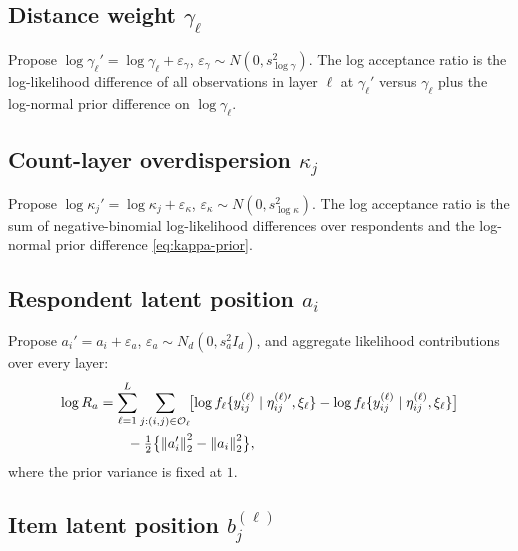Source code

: \documentclass[11pt]{article}
\newcommand{\norm}[1]{\left\lVert #1 \right\rVert}
\begin{document}
\subsection{Distance weight $\gamma_\ell$}

Propose $\log\gamma_\ell'=\log\gamma_\ell+\varepsilon_\gamma$,
$\varepsilon_\gamma\sim N(0,s_{\log\gamma}^2)$.  The log acceptance ratio
is the log-likelihood difference of all observations in layer $\ell$ at
$\gamma_\ell'$ versus $\gamma_\ell$ plus the log-normal prior difference
on $\log\gamma_\ell$.

\subsection{Count-layer overdispersion $\kappa_j$}

Propose $\log\kappa_j'=\log\kappa_j+\varepsilon_\kappa$,
$\varepsilon_\kappa\sim N(0,s_{\log\kappa}^2)$.  The log acceptance ratio
is the sum of negative-binomial log-likelihood differences over
respondents and the log-normal prior difference \eqref{eq:kappa-prior}.

\subsection{Respondent latent position $a_i$}

Propose $a_i'=a_i+\varepsilon_a$, $\varepsilon_a\sim N_d(0,s_a^2 I_d)$,
and aggregate likelihood contributions over every layer:
\begin{align}
    \log R_a
    &=
    \sum_{\ell=1}^L\sum_{j:(i,j)\in\mathcal O_\ell}
    \!\bigl[\log f_\ell\{y_{ij}^{(\ell)}\mid\eta_{ij}^{(\ell)\prime},\xi_\ell\}
        -\log f_\ell\{y_{ij}^{(\ell)}\mid\eta_{ij}^{(\ell)},\xi_\ell\}\bigr]
    \notag\\
    &\qquad
    -\tfrac{1}{2}\bigl\{\norm{a_i'}_2^2-\norm{a_i}_2^2\bigr\},
    \label{eq:a-mh}
\end{align}
where the prior variance is fixed at $1$.

\subsection{Item latent position $b_j^{(\ell)}$}
\label{subsec:b-mh}
\end{document}
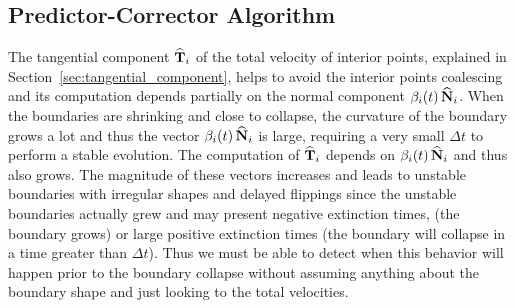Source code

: \subsection{Predictor-Corrector Algorithm}

The tangential component $\widehat{\mathbf{T}}_i$ of the total velocity of interior points, explained in Section~\ref{sec:tangential_component}, helps to avoid the interior points coalescing and its computation depends partially on the normal component $\displaystyle \beta_i(t)\,\widehat{\mathbf{N}}_i$. 
When the boundaries are shrinking and close to collapse, the curvature of the boundary grows a lot and thus the vector $\beta_i(t)\,\widehat{\mathbf{N}}_i$ is large, requiring a very small $\Delta t$ to perform a stable evolution. 
The computation of $\widehat{\mathbf{T}}_i$ depends on $\beta_i(t)\,\widehat{\mathbf{N}}_i$ and thus also grows. %
The magnitude of these vectors increases and leads to unstable boundaries with irregular shapes and delayed flippings since the unstable boundaries actually grew and may present negative extinction times, (\ie the boundary grows) or large positive extinction times (the boundary will collapse in a time greater than $\Delta t$). 
Thus we must be able to detect when this behavior will happen prior to the boundary collapse without assuming anything about the boundary shape and just looking to the total velocities.
%
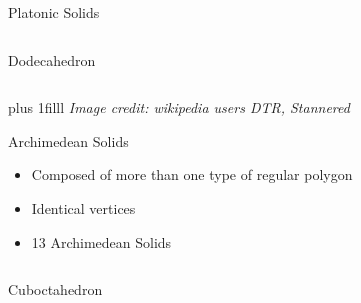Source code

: \documentclass{beamer}
\newcommand{\btVFill}{\vskip0pt plus 1filll}
\begin{document}
\begin{frame}{Platonic Solids}
\begin{columns}
\begin{column}{0.32\textwidth}
      Dodecahedron
     \end{column}
\end{columns}
\btVFill
\textit{\scriptsize Image credit: wikipedia users DTR, Stannered}
\end{frame}
\begin{frame}{Archimedean Solids}
\begin{itemize}
  \item Composed of more than one type of regular polygon
  \item Identical vertices
  \item 13 Archimedean Solids
\end{itemize}
\vspace{0.1 in}
\begin{columns}
    \begin{column}{0.32\textwidth}
      \centering
      

      Cuboctahedron
     \end{column}
    \begin{column}{0.32\textwidth}
      \centering


\end{column}
\end{columns}
\end{frame}
\end{document}
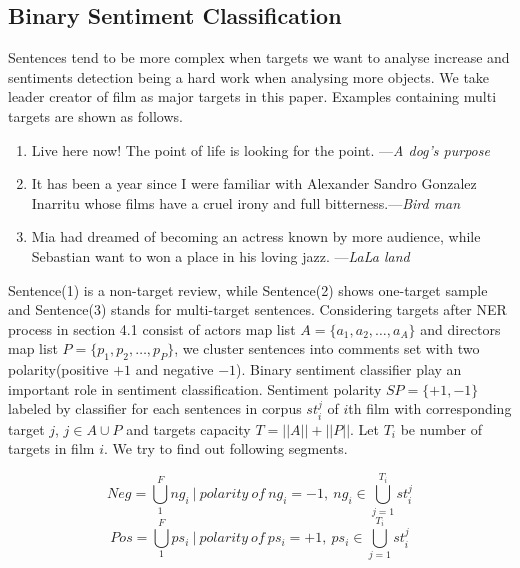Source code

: \subsection{Binary Sentiment Classification}
\par Sentences tend to be more complex when targets we want to analyse increase and sentiments detection being a hard work when analysing more objects. We take leader creator of film as major targets in this paper. Examples containing multi targets are shown as follows.
\begin{enumerate}
  \item Live here now! The point of life is looking for the point. ---\emph{A dog's purpose}
  \item It has been a year since I were familiar with Alexander Sandro Gonzalez Inarritu whose films have a cruel irony and full bitterness.---\emph{Bird man}
  \item Mia had dreamed of becoming an actress known by more audience, while Sebastian want to won a place in his loving jazz. ---\emph{LaLa land}
\end{enumerate}
\par  Sentence(1) is a non-target review, while Sentence(2) shows one-target sample and Sentence(3) stands for multi-target sentences. Considering targets after NER process in section 4.1 consist of actors map list $A=\{a_1, a_2, \dots, a_A\}$ and directors map list $P=\{p_1, p_2, \dots, p_P\}$, we cluster sentences into comments set with two polarity(positive $+1$ and negative $-1$). Binary sentiment classifier play an important role in sentiment classification. Sentiment polarity $SP=\{+1, -1\}$ labeled by classifier for each sentences in corpus $st_i^j$ of $i$th film with corresponding target $j$, $j \in A \cup P $ and targets capacity $T = ||A||+||P||$. Let $T_i$ be number of targets in film $i$. We try to find out following segments.

\begin{equation}
    Neg=\bigcup_1^{F} ng_i \ | \ polarity \ of \ ng_i = -1, \ ng_i \in \bigcup_{j=1}^{T_i} st_i^j
    \label{eq:neg}
\end{equation}
\begin{equation}
    Pos=\bigcup_1^{F} ps_i \ | \ polarity \ of \ ps_i = +1, \ ps_i \in \bigcup_{j=1}^{T_i} st_i^j
    \label{eq:pos}
\end{equation}

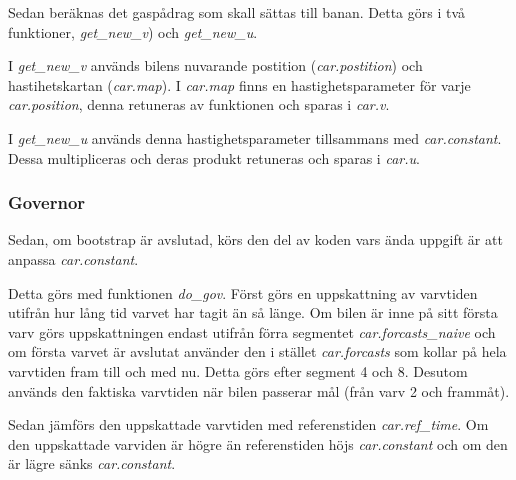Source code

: Sedan beräknas det gaspådrag som skall sättas till banan. Detta görs i två
funktioner, \emph{get\_new\_v}) och \emph{get\_new\_u}.
 
I \emph{get\_new\_v} används bilens nuvarande postition (\emph{car.postition})
och hastihetskartan (\emph{car.map}). I \emph{car.map} finns en
hastighetsparameter för varje \emph{car.position}, denna retuneras av funktionen
och sparas i \emph{car.v}.
 
I \emph{get\_new\_u} används denna hastighetsparameter tillsammans med
\emph{car.constant}. Dessa multipliceras och deras produkt retuneras och sparas
i \emph{car.u}.

\subsubsection{Governor}

Sedan, om bootstrap är avslutad, körs den del av koden vars ända uppgift är att 
anpassa \emph{car.constant}. 

Detta görs med funktionen \emph{do\_gov}.  Först görs en uppskattning av varvtiden utifrån hur lång tid varvet har tagit än
så länge. Om bilen är inne på sitt första varv görs uppskattningen endast
utifrån förra segmentet \emph{car.forcasts\_naive} och om första varvet är
avslutat använder den i stället \emph{car.forcasts} som kollar på hela varvtiden
fram till och med nu. Detta görs efter segment 4 och 8. Desutom används den
faktiska varvtiden när bilen passerar mål (från varv 2 och frammåt).
 
Sedan jämförs den uppskattade varvtiden med referenstiden \emph{car.ref\_time}.
Om den uppskattade varviden är högre än referenstiden höjs \emph{car.constant}
och om den är lägre sänks \emph{car.constant}.
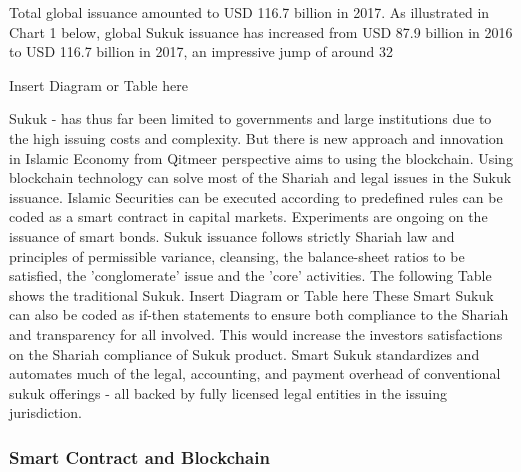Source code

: \documentclass[a4paper,11pt]{article}
\begin{document}
Total global issuance amounted to USD 116.7 billion in 2017. As illustrated in Chart 1 below, global Sukuk issuance has increased from USD 87.9 billion in 2016 to USD 116.7 billion in 2017, an impressive jump of around 32%

                                              Insert Diagram or Table here

Sukuk - has thus far been limited to governments and large institutions due to the high issuing costs and complexity. But there is new approach and innovation in Islamic Economy from Qitmeer perspective aims to using the blockchain. Using blockchain technology can solve most of the Shariah and legal  issues in the Sukuk issuance. Islamic Securities can be executed according to predefined rules can be coded as a smart contract in capital markets. 
Experiments are ongoing on the issuance of smart bonds. Sukuk issuance follows strictly Shariah law and principles of permissible variance, cleansing, the balance-sheet ratios to be satisfied, the 'conglomerate' issue and the 'core' activities. The following Table shows the traditional Sukuk.
Insert Diagram or Table here
These Smart Sukuk can also be coded as if-then statements to ensure both compliance to the Shariah and transparency for all involved. This would increase the investors satisfactions on the Shariah compliance of Sukuk product.
Smart Sukuk standardizes and automates much of the legal, accounting, and payment overhead of conventional sukuk offerings - all backed by fully licensed legal entities in the issuing jurisdiction.

\subsubsection{Smart Contract and Blockchain}
\end{document}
━━━━━━
Task objective | Copy each line from the data above that includes "latent".

Answer box |
\subsection{Respondent latent position $a_i$}
\subsection{Item latent position $b_j^{(\ell)}$}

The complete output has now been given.